Importing markdown content into Sanity
How to migrate remark-markdown from a Gatsby blog to Sanity.io’s content backend.
Published
Knut Melvær
Head of Developer Community and Education
This is part 1 of the “Remaking overreacted.io with Gatsby, GraphQL and Sanity” series.
- Part 2: Setting up Sanity as a blog backend with a GraphQL API
- Part 3: Setting up Gatsby with your Sanity project’s GraphQL API
We’re big fans of Dan Abramov over at Sanity HQ. Now that he has launched his new blog overreacted.io, using Gatsby, we thought it might be a fun exercise to recreate it, using Sanity as the backend, and Portable Text as the way to deal with the rich text. In this tutorial, you learn how to import content from markdown, set up Gatsby, set up Sanity with a GraphQL API, add an RSS feed, and how to get it all on the internet using Netlify/Zeit.

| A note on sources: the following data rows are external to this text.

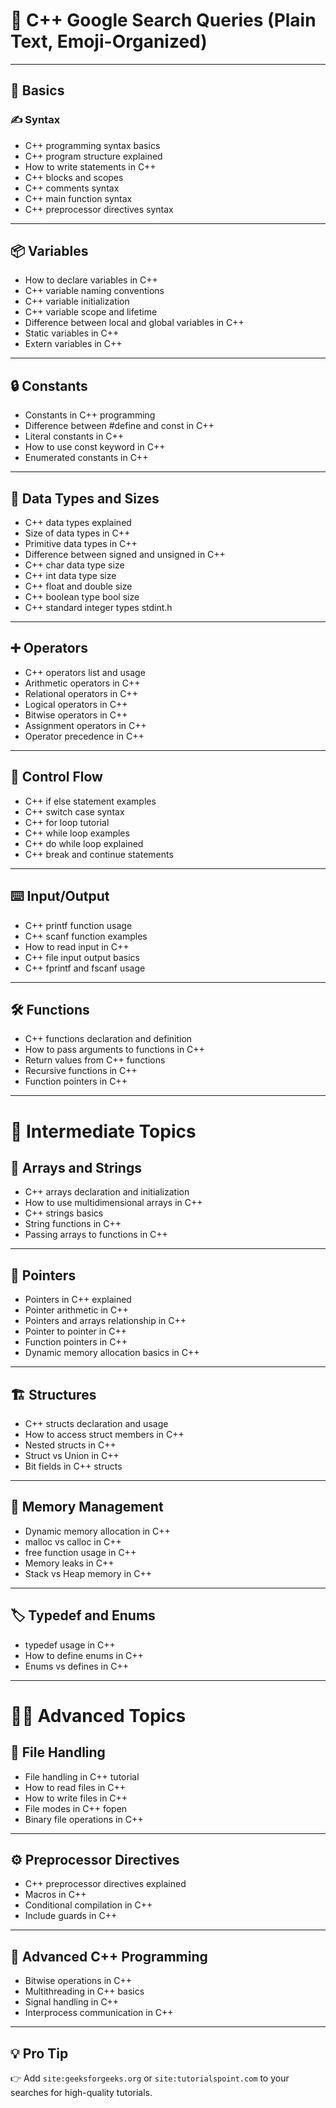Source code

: # 📘 C++ Google Search Queries (Plain Text, Emoji-Organized)

---

## 🌱 Basics

### ✍️ Syntax
- C++ programming syntax basics  
- C++ program structure explained  
- How to write statements in C++  
- C++ blocks and scopes  
- C++ comments syntax  
- C++ main function syntax  
- C++ preprocessor directives syntax  

---

## 📦 Variables
- How to declare variables in C++  
- C++ variable naming conventions  
- C++ variable initialization  
- C++ variable scope and lifetime  
- Difference between local and global variables in C++  
- Static variables in C++  
- Extern variables in C++  

---

## 🔒 Constants
- Constants in C++ programming  
- Difference between #define and const in C++  
- Literal constants in C++  
- How to use const keyword in C++  
- Enumerated constants in C++  

---

## 🔢 Data Types and Sizes
- C++ data types explained  
- Size of data types in C++  
- Primitive data types in C++  
- Difference between signed and unsigned in C++  
- C++ char data type size  
- C++ int data type size  
- C++ float and double size  
- C++ boolean type bool size  
- C++ standard integer types stdint.h  

---

## ➕ Operators
- C++ operators list and usage  
- Arithmetic operators in C++  
- Relational operators in C++  
- Logical operators in C++  
- Bitwise operators in C++  
- Assignment operators in C++  
- Operator precedence in C++  

---

## 🔀 Control Flow
- C++ if else statement examples  
- C++ switch case syntax  
- C++ for loop tutorial  
- C++ while loop examples  
- C++ do while loop explained  
- C++ break and continue statements  

---

## ⌨️ Input/Output
- C++ printf function usage  
- C++ scanf function examples  
- How to read input in C++  
- C++ file input output basics  
- C++ fprintf and fscanf usage  

---

## 🛠️ Functions
- C++ functions declaration and definition  
- How to pass arguments to functions in C++  
- Return values from C++ functions  
- Recursive functions in C++  
- Function pointers in C++  

---

# 🚀 Intermediate Topics

## 🧩 Arrays and Strings
- C++ arrays declaration and initialization  
- How to use multidimensional arrays in C++  
- C++ strings basics  
- String functions in C++  
- Passing arrays to functions in C++  

---

## 📍 Pointers
- Pointers in C++ explained  
- Pointer arithmetic in C++  
- Pointers and arrays relationship in C++  
- Pointer to pointer in C++  
- Function pointers in C++  
- Dynamic memory allocation basics in C++  

---

## 🏗️ Structures
- C++ structs declaration and usage  
- How to access struct members in C++  
- Nested structs in C++  
- Struct vs Union in C++  
- Bit fields in C++ structs  

---

## 🧠 Memory Management
- Dynamic memory allocation in C++  
- malloc vs calloc in C++  
- free function usage in C++  
- Memory leaks in C++  
- Stack vs Heap memory in C++  

---

## 🏷️ Typedef and Enums
- typedef usage in C++  
- How to define enums in C++  
- Enums vs defines in C++  

---

# 🧑‍💻 Advanced Topics

## 📂 File Handling
- File handling in C++ tutorial  
- How to read files in C++  
- How to write files in C++  
- File modes in C++ fopen  
- Binary file operations in C++  

---

## ⚙️ Preprocessor Directives
- C++ preprocessor directives explained  
- Macros in C++  
- Conditional compilation in C++  
- Include guards in C++  

---

## 🔬 Advanced C++ Programming
- Bitwise operations in C++  
- Multithreading in C++ basics  
- Signal handling in C++  
- Interprocess communication in C++  

---

## 💡 Pro Tip
👉 Add `site:geeksforgeeks.org` or `site:tutorialspoint.com` to your searches for high-quality tutorials.
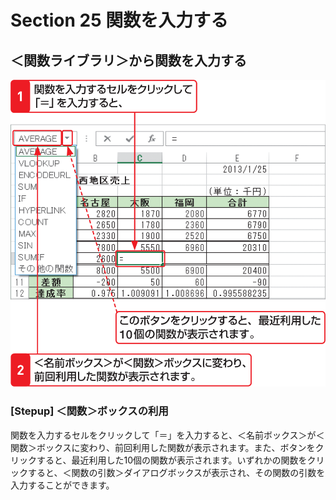 # Section 25 関数を入力する

## ＜関数ライブラリ＞から関数を入力する

![](007.png)

### [Stepup] ＜関数＞ボックスの利用

関数を入力するセルをクリックして「＝」を入力すると、＜名前ボックス＞が＜関数＞ボックスに変わり、前回利用した関数が表示されます。また、ボタンをクリックすると、最近利用した10個の関数が表示されます。いずれかの関数をクリックすると、＜関数の引数＞ダイアログボックスが表示され、その関数の引数を入力することができます。


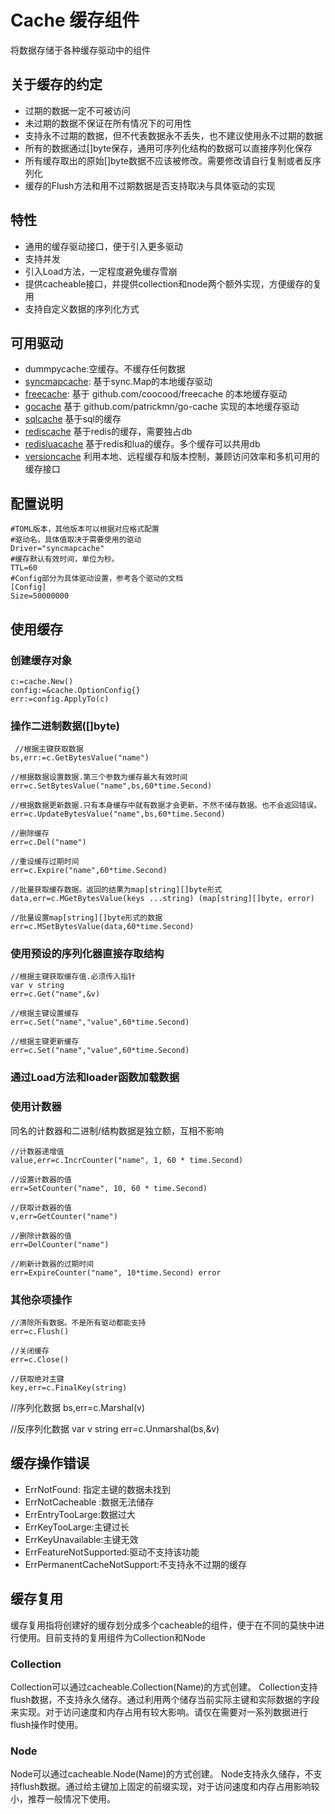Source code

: # Cache  缓存组件

将数据存储于各种缓存驱动中的组件

## 关于缓存的约定

* 过期的数据一定不可被访问
* 未过期的数据不保证在所有情况下的可用性
* 支持永不过期的数据，但不代表数据永不丢失，也不建议使用永不过期的数据
* 所有的数据通过[]byte保存，通用可序列化结构的数据可以直接序列化保存
* 所有缓存取出的原始[]byte数据不应该被修改。需要修改请自行复制或者反序列化
* 缓存的Flush方法和用不过期数据是否支持取决与具体驱动的实现

## 特性

* 通用的缓存驱动接口，便于引入更多驱动
* 支持并发
* 引入Load方法，一定程度避免缓存雪崩
* 提供cacheable接口，并提供collection和node两个额外实现，方便缓存的复用
* 支持自定义数据的序列化方式

## 可用驱动

* dummpycache:空缓存。不缓存任何数据
* [syncmapcache](drivers/syncmapcache): 基于sync.Map的本地缓存驱动
* [freecache](drivers/freecache): 基于 github.com/coocood/freecache 的本地缓存驱动
* [gocache](drivers/gocache) 基于 github.com/patrickmn/go-cache 实现的本地缓存驱动
* [sqlcache](https://github.com/herb-go/providers/tree/master/sql/sqlcache) 基于sql的缓存
* [rediscache](https://github.com/herb-go/providers/tree/master/redis/rediscache) 基于redis的缓存，需要独占db
* [redisluacache](https://github.com/herb-go/providers/tree/master/redis/redisluacache) 基于redis和lua的缓存。多个缓存可以共用db
* [versioncache](drivers/versioncache) 利用本地、远程缓存和版本控制，兼顾访问效率和多机可用的缓存接口
  
## 配置说明

    #TOML版本，其他版本可以根据对应格式配置
    #驱动名，具体值取决于需要使用的驱动
    Driver="syncmapcache"
    #缓存默认有效时间，单位为秒。
    TTL=60   
    #Config部分为具体驱动设置，参考各个驱动的文档
    [Config]
    Size=50000000
    
## 使用缓存 

### 创建缓存对象

    c:=cache.New()
    config:=&cache.OptionConfig{}
    err:=config.ApplyTo(c)

### 操作二进制数据([]byte)

     //根据主键获取数据
    bs,err:=c.GetBytesValue("name")

    //根据数据设置数据.第三个参数为缓存最大有效时间
    err=c.SetBytesValue("name",bs,60*time.Second)

    //根据数据更新数据.只有本身缓存中就有数据才会更新。不然不储存数据。也不会返回错误。
    err=c.UpdateBytesValue("name",bs,60*time.Second)

    //删除缓存
    err=c.Del("name")

    //重设缓存过期时间
    err=c.Expire("name",60*time.Second)

    //批量获取缓存数据。返回的结果为map[string][]byte形式
	data,err=c.MGetBytesValue(keys ...string) (map[string][]byte, error)

    //批量设置map[string][]byte形式的数据
	err=c.MSetBytesValue(data,60*time.Second) 

### 使用预设的序列化器直接存取结构
    //根据主键获取缓存值.必须传入指针
    var v string
    err=c.Get("name",&v)

    //根据主键设置缓存
    err=c.Set("name","value",60*time.Second)

    //根据主键更新缓存
    err=c.Set("name","value",60*time.Second)

### 通过Load方法和loader函数加载数据

### 使用计数器

同名的计数器和二进制/结构数据是独立额，互相不影响

    //计数器递增值
    value,err=c.IncrCounter("name", 1, 60 * time.Second)

    //设置计数器的值
	err=SetCounter("name", 10, 60 * time.Second)

	//获取计数器的值
	v,err=GetCounter("name")

	//删除计数器的值
	err=DelCounter("name")

    //刷新计数器的过期时间
	err=ExpireCounter("name", 10*time.Second) error

### 其他杂项操作

    //清除所有数据。不是所有驱动都能支持
    err=c.Flush()

    //关闭缓存
    err=c.Close()

    //获取绝对主键
    key,err=c.FinalKey(string)

   //序列化数据
   bs,err=c.Marshal(v)

   //反序列化数据
   var v string
   err=c.Unmarshal(bs,&v)

## 缓存操作错误
* ErrNotFound: 指定主键的数据未找到
* ErrNotCacheable :数据无法储存
* ErrEntryTooLarge:数据过大
* ErrKeyTooLarge:主键过长
* ErrKeyUnavailable:主键无效
* ErrFeatureNotSupported:驱动不支持该功能
* ErrPermanentCacheNotSupport:不支持永不过期的缓存


## 缓存复用

缓存复用指将创建好的缓存划分成多个cacheable的组件，便于在不同的莫快中进行使用。目前支持的复用组件为Collection和Node

### Collection
Collection可以通过cacheable.Collection(Name)的方式创建。
Collection支持flush数据，不支持永久储存。通过利用两个储存当前实际主键和实际数据的字段来实现。对于访问速度和内存占用有较大影响。请仅在需要对一系列数据进行flush操作时使用。

### Node
Node可以通过cacheable.Node(Name)的方式创建。
Node支持永久储存，不支持flush数据。通过给主键加上固定的前缀实现，对于访问速度和内存占用影响较小，推荐一般情况下使用。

Although you can use markdown in Sanity, transforming it into Portable Text makes it easier to take your content out in whatever format you’ll need it. Additionally, it will makes text queryable, something we’ll get back to later.
Overreacted uses the remark plugin for Gatsby to transform markdown into Gatsby’s GraphQL API. Hence, the folder structure in /src/pages/
looks like this:
❯ tree
.
├── 404.js
├── how-does-react-tell-a-class-from-a-function.md
├── index.js
├── why-do-react-elements-have-typeof-property.md
└── why-do-we-write-super-props.md
Let’s make a script that takes all the markdown files, and transform them into a format that you can import into Sanity’s content backend.
Glob all the markdown files
Although there are just four blog posts at the moment, it is nice to script something that migrates all of them for us.
We begin with writing a function that takes a path to a directory and returns a list of all the files’ absolute path. Although we could have done this with node’s native fs
library, Sindre Sorhus’ globby
package is easier to deal with (and returns a promise, so that we can use async/await
:
const globby = require('globby') async function globMDFiles (path) { const options = { cwd: path } const files = await globby(`**/*.md`, options) // return an array of absolute paths return files.map(file => `${path}/${file}`) } module.exports = globMDFiles
Get the file contents
Once we have the file paths, we can use fs.readFile
to extract the markdown content. The promise/async/await isn’t strictly necessary here, but it’s nice to have in place in case we needed to do a bit more in this function, and that the function itself returns a promise:
const { readFile } = require('fs') async function extractMDfromFile(filePath) { const mdContent = await new Promise((resolve, reject) => readFile(filePath, 'utf-8', (err, data) => { if (err) { throw Error(err) } return resolve(data) })) return mdContent } module.exports = extractMDfromFile
Convert Markdown to HTML
To convert Markdown to Portable Text we have to go via HTML. There’s plenty of libraries handy to convert all sorts of markdown specifications to HTML. In this tutorial, we’ll use the Remark library from the Unified collective since it’s what’s powering the Gatsby source plugin. It’s also the easiest way to extract the YAML Frontmatter found in these markdown files. Unified returns a VFile with the content and various metadata.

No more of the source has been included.